=== Supplied records ===
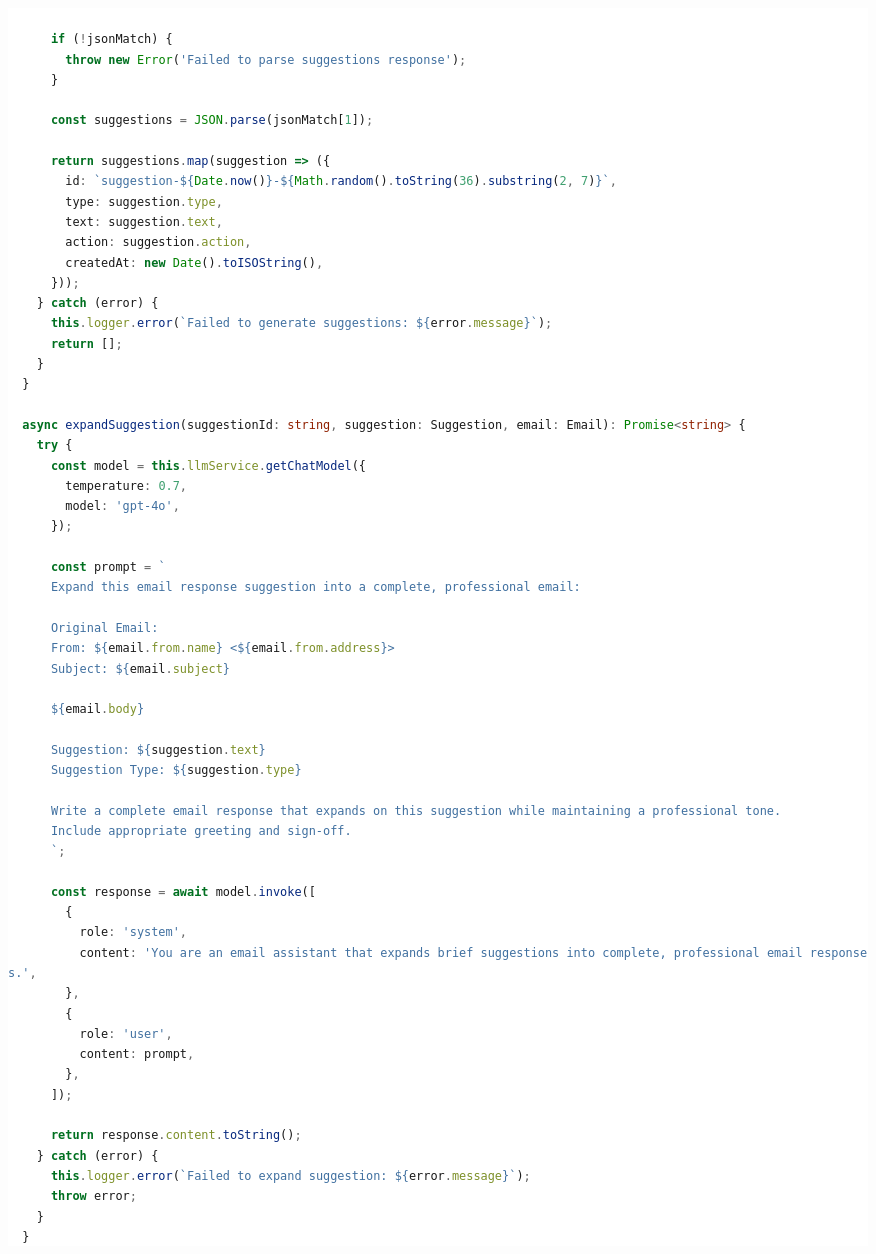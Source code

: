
 ```typescript
      
      if (!jsonMatch) {
        throw new Error('Failed to parse suggestions response');
      }
      
      const suggestions = JSON.parse(jsonMatch[1]);
      
      return suggestions.map(suggestion => ({
        id: `suggestion-${Date.now()}-${Math.random().toString(36).substring(2, 7)}`,
        type: suggestion.type,
        text: suggestion.text,
        action: suggestion.action,
        createdAt: new Date().toISOString(),
      }));
    } catch (error) {
      this.logger.error(`Failed to generate suggestions: ${error.message}`);
      return [];
    }
  }

  async expandSuggestion(suggestionId: string, suggestion: Suggestion, email: Email): Promise<string> {
    try {
      const model = this.llmService.getChatModel({
        temperature: 0.7,
        model: 'gpt-4o',
      });
      
      const prompt = `
      Expand this email response suggestion into a complete, professional email:
      
      Original Email:
      From: ${email.from.name} <${email.from.address}>
      Subject: ${email.subject}
      
      ${email.body}
      
      Suggestion: ${suggestion.text}
      Suggestion Type: ${suggestion.type}
      
      Write a complete email response that expands on this suggestion while maintaining a professional tone.
      Include appropriate greeting and sign-off.
      `;
      
      const response = await model.invoke([
        {
          role: 'system',
          content: 'You are an email assistant that expands brief suggestions into complete, professional email responses.',
        },
        {
          role: 'user',
          content: prompt,
        },
      ]);
      
      return response.content.toString();
    } catch (error) {
      this.logger.error(`Failed to expand suggestion: ${error.message}`);
      throw error;
    }
  }
```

=== Task requirements ===
Your task is to copy every line in the entries that holds the string "jsonMatch".

=== Written solution ===
      if (!jsonMatch) {
      const suggestions = JSON.parse(jsonMatch[1]);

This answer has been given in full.